_EXERCISE BRIEF:_ Look through the data below and output, unchanged, every line from the one holding "AlgorithmProblem" through the one holding "Built two critical", inclusive. Skip the pictures.

_EXTRACTED DATA:_
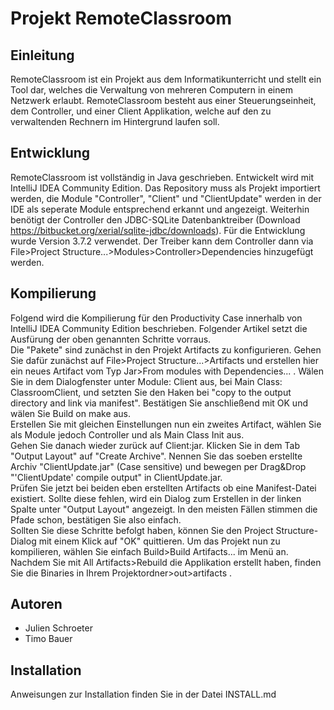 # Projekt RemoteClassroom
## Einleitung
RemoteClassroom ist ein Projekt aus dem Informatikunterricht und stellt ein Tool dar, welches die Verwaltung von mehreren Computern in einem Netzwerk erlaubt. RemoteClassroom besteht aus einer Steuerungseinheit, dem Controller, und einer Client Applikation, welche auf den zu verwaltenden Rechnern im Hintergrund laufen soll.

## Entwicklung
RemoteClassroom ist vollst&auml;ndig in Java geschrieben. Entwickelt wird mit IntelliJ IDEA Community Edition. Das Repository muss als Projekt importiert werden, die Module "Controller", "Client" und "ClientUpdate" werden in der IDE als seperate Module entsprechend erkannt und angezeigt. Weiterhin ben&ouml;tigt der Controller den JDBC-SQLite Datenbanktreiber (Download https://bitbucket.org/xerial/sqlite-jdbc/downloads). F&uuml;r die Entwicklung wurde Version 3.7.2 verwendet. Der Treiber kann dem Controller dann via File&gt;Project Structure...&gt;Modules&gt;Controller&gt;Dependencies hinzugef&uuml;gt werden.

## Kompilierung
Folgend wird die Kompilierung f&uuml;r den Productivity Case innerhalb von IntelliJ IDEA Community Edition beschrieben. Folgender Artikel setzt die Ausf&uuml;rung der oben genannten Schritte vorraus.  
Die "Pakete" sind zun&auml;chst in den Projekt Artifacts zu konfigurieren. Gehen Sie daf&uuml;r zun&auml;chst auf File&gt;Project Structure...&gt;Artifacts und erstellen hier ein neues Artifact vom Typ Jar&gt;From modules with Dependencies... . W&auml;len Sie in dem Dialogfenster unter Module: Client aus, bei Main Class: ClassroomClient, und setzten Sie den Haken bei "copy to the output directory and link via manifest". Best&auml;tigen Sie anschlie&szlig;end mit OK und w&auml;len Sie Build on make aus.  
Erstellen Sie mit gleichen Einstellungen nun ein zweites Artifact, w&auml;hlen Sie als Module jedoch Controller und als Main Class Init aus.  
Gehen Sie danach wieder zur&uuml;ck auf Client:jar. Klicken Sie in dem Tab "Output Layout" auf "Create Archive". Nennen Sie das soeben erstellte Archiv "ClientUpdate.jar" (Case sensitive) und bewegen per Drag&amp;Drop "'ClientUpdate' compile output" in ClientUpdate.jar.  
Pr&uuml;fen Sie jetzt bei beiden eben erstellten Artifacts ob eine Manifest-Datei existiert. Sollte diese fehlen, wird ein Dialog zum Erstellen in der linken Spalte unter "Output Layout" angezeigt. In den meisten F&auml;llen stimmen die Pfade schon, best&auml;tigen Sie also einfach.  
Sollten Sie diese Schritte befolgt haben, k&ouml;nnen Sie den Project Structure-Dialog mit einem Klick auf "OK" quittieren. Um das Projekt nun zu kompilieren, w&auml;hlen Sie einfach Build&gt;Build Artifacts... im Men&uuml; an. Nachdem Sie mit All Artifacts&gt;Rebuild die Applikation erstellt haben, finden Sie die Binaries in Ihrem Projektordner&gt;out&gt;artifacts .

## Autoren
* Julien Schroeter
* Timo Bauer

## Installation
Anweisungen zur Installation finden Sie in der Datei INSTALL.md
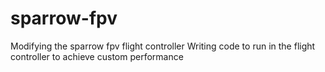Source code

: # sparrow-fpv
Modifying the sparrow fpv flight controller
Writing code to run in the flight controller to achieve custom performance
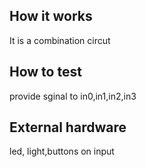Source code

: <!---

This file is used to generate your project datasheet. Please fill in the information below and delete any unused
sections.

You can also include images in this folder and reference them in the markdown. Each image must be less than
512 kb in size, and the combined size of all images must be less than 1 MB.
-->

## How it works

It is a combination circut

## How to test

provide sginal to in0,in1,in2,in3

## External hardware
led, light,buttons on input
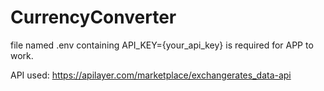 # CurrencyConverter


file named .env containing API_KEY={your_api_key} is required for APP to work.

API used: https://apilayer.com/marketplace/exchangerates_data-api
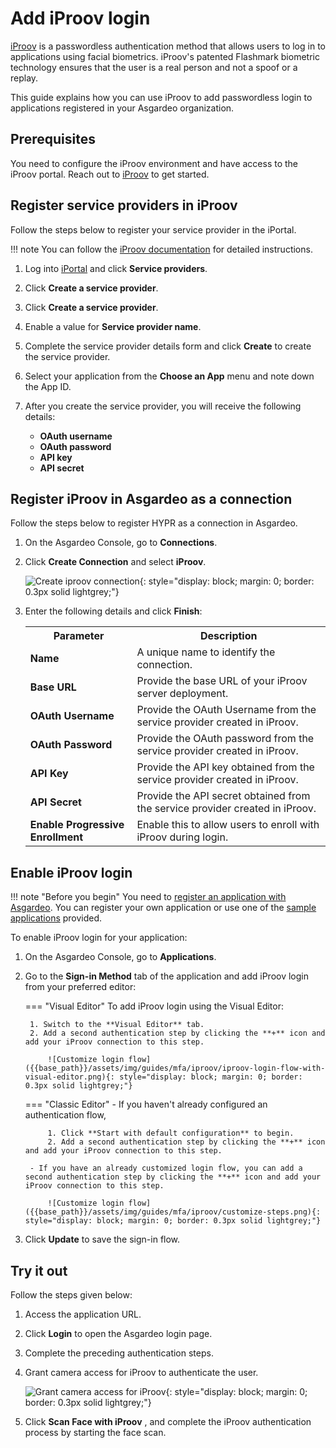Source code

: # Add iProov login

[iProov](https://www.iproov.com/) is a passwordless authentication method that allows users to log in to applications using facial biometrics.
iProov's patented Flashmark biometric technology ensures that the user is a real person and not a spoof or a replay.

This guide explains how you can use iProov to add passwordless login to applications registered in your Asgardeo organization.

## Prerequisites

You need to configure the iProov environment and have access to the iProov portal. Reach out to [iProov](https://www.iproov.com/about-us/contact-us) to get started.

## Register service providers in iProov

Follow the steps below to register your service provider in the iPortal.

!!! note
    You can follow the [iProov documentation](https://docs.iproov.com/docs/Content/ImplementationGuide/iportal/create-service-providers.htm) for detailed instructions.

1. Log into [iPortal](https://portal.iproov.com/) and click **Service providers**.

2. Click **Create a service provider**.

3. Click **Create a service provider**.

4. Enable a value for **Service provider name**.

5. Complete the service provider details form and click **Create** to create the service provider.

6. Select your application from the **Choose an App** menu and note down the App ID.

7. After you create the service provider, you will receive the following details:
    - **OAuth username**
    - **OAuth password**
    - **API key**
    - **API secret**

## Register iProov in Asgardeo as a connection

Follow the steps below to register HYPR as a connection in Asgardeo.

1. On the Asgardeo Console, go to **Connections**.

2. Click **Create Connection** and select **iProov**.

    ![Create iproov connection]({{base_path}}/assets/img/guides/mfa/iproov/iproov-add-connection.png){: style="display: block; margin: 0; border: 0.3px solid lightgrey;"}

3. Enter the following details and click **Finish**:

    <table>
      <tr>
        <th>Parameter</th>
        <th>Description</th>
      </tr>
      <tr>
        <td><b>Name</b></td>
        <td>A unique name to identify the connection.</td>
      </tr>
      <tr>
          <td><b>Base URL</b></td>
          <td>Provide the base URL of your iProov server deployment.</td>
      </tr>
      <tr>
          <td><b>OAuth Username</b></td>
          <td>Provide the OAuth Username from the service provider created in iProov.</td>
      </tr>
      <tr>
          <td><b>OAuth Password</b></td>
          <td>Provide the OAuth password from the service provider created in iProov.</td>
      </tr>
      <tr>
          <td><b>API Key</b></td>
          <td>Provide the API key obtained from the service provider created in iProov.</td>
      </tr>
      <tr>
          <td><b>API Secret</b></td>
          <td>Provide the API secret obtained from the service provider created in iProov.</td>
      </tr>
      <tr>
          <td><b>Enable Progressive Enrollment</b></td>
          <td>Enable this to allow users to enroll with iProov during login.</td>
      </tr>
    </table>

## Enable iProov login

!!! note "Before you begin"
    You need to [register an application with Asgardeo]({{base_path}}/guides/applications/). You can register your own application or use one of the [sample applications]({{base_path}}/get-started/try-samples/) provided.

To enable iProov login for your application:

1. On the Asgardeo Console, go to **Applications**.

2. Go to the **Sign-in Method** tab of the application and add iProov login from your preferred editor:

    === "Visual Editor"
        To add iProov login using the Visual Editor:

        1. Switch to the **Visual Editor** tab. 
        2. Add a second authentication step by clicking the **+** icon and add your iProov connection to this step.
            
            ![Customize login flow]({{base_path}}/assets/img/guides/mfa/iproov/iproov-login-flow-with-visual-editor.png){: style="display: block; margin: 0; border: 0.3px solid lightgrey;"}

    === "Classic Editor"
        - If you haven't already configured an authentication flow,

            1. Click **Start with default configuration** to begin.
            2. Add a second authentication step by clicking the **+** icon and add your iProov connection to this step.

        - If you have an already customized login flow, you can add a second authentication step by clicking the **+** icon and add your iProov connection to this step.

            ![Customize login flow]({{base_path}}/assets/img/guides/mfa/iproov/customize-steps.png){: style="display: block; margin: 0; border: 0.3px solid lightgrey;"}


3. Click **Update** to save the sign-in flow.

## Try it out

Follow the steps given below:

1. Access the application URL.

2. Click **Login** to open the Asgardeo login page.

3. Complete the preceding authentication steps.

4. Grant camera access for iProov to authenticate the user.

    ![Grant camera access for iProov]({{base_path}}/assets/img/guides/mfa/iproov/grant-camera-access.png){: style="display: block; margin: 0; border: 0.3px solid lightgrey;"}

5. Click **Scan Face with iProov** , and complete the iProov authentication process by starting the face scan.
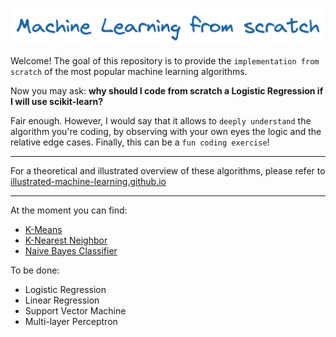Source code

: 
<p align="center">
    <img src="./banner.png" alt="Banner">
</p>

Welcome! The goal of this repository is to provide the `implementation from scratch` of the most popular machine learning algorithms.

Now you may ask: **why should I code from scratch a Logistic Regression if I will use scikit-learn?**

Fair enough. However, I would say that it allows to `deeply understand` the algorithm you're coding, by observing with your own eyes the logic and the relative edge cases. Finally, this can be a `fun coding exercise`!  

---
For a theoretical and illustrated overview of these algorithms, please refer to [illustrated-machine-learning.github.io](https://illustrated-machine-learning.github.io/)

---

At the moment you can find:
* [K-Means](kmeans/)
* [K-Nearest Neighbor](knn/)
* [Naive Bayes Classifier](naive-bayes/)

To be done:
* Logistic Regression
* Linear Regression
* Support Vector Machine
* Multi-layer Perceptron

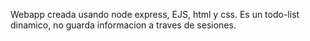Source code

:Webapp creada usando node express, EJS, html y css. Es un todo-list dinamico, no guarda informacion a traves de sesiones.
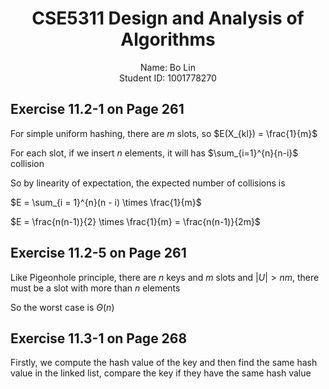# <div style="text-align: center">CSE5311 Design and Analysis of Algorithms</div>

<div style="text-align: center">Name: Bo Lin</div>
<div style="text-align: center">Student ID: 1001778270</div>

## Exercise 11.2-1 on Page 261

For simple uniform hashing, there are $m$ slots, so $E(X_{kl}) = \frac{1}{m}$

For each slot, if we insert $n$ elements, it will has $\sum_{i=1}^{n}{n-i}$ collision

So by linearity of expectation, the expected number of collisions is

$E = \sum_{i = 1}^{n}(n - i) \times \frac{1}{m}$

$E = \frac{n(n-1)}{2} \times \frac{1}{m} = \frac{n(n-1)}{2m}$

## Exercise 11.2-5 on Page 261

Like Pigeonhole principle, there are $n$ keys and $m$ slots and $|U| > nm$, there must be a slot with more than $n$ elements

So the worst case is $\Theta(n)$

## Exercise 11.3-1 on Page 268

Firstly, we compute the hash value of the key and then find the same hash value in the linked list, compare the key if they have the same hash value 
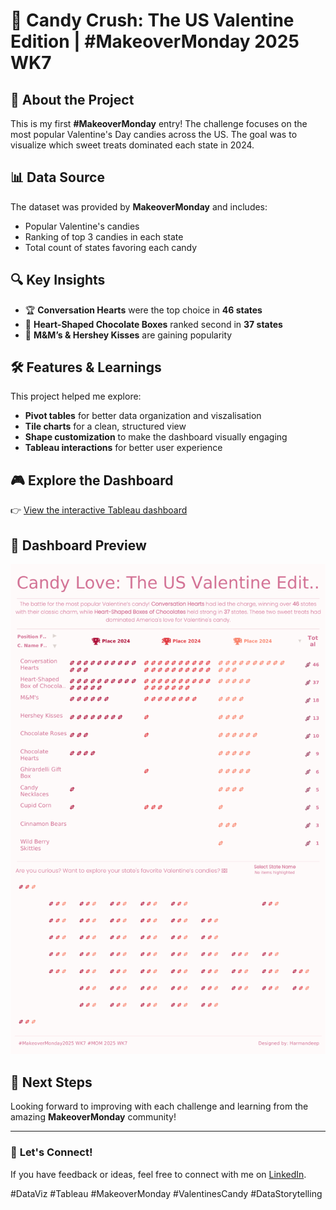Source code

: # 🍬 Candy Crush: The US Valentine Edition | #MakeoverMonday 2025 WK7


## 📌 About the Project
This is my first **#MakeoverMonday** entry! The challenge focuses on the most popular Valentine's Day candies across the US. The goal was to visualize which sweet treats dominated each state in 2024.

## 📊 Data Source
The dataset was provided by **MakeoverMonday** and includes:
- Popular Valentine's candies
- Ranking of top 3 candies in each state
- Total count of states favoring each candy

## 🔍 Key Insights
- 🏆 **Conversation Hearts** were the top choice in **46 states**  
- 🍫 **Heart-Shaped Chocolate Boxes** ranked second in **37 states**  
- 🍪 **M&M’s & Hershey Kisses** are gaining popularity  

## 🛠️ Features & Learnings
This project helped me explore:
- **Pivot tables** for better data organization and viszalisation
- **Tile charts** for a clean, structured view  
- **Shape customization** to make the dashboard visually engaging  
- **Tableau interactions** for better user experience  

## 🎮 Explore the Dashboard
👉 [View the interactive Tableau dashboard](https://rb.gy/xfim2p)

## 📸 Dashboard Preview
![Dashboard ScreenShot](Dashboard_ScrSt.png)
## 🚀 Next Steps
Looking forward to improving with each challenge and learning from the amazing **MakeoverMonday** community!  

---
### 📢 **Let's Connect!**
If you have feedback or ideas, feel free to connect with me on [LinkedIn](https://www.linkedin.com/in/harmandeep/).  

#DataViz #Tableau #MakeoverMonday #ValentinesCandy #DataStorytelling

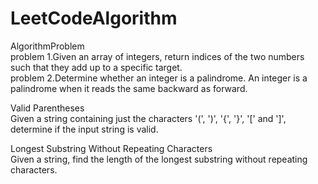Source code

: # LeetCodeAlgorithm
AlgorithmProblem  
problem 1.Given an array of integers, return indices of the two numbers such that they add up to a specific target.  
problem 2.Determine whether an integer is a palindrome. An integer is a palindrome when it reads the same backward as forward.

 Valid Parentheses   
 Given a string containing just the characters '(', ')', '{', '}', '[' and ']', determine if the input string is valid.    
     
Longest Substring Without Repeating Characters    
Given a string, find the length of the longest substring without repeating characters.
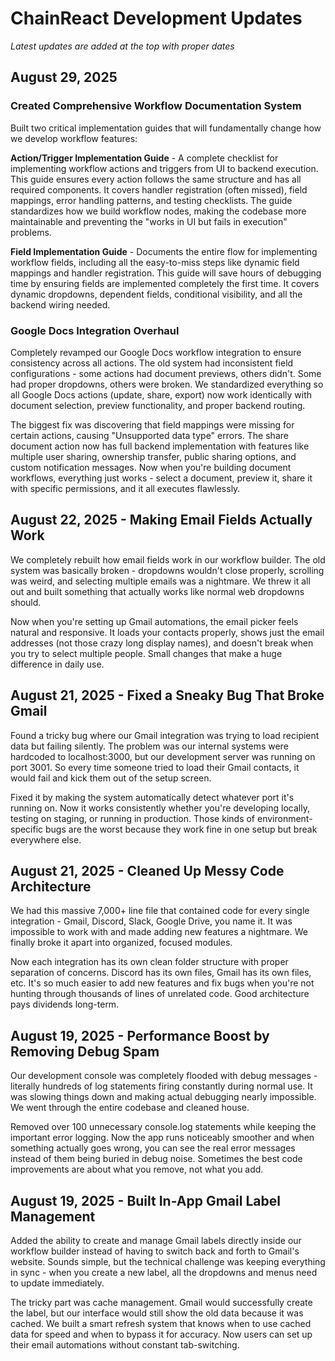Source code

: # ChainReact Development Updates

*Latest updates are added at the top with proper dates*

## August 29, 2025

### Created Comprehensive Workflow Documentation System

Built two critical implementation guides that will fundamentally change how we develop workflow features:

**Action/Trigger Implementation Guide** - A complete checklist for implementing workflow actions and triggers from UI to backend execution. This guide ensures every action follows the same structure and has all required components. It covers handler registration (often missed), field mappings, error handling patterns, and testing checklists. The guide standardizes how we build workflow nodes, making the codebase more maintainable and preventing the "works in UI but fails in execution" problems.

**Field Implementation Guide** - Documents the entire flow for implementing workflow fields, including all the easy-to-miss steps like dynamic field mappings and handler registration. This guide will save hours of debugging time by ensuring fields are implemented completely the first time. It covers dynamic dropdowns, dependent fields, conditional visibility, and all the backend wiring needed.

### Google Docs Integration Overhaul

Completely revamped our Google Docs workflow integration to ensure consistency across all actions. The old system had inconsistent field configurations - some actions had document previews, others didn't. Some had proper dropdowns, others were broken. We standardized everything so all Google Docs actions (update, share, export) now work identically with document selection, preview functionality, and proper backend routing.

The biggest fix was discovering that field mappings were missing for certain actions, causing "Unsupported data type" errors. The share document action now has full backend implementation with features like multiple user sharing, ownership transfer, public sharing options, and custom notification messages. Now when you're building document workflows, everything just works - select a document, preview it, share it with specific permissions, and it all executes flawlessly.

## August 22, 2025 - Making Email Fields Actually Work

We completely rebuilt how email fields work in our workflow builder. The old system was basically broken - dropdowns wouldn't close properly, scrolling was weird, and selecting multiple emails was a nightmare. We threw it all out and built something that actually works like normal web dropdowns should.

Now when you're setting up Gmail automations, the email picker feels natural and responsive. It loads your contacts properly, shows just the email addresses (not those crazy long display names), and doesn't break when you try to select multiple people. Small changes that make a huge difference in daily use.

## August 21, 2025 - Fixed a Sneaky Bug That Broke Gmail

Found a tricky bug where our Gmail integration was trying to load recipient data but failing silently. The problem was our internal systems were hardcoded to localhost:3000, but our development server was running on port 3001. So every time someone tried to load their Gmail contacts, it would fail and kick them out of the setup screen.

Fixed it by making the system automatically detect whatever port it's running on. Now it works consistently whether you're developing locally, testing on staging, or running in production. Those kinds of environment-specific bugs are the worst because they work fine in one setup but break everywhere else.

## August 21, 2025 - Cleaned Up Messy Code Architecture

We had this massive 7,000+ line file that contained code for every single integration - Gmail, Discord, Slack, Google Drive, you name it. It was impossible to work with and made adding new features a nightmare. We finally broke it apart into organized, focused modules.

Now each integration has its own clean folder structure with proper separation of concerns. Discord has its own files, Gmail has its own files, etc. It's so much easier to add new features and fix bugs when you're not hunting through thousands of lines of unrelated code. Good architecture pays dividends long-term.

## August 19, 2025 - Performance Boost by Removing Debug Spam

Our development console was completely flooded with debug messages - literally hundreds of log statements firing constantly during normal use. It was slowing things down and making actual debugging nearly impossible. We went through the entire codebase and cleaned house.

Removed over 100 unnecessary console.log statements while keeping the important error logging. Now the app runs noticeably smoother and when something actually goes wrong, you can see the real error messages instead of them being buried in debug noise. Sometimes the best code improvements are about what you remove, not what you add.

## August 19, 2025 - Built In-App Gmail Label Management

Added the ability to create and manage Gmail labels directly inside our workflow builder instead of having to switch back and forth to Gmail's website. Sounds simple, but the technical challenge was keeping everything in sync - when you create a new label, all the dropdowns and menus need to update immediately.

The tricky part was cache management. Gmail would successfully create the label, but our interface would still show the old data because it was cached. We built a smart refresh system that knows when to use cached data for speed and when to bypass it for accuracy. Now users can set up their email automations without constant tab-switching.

_TASK RESULT:_
AlgorithmProblem  
problem 1.Given an array of integers, return indices of the two numbers such that they add up to a specific target.  
problem 2.Determine whether an integer is a palindrome. An integer is a palindrome when it reads the same backward as forward.

 Valid Parentheses   
 Given a string containing just the characters '(', ')', '{', '}', '[' and ']', determine if the input string is valid.    
     
Longest Substring Without Repeating Characters    
Given a string, find the length of the longest substring without repeating characters.
Source code

: # ChainReact Development Updates

*Latest updates are added at the top with proper dates*

## August 29, 2025

### Created Comprehensive Workflow Documentation System

Built two critical implementation guides that will fundamentally change how we develop workflow features:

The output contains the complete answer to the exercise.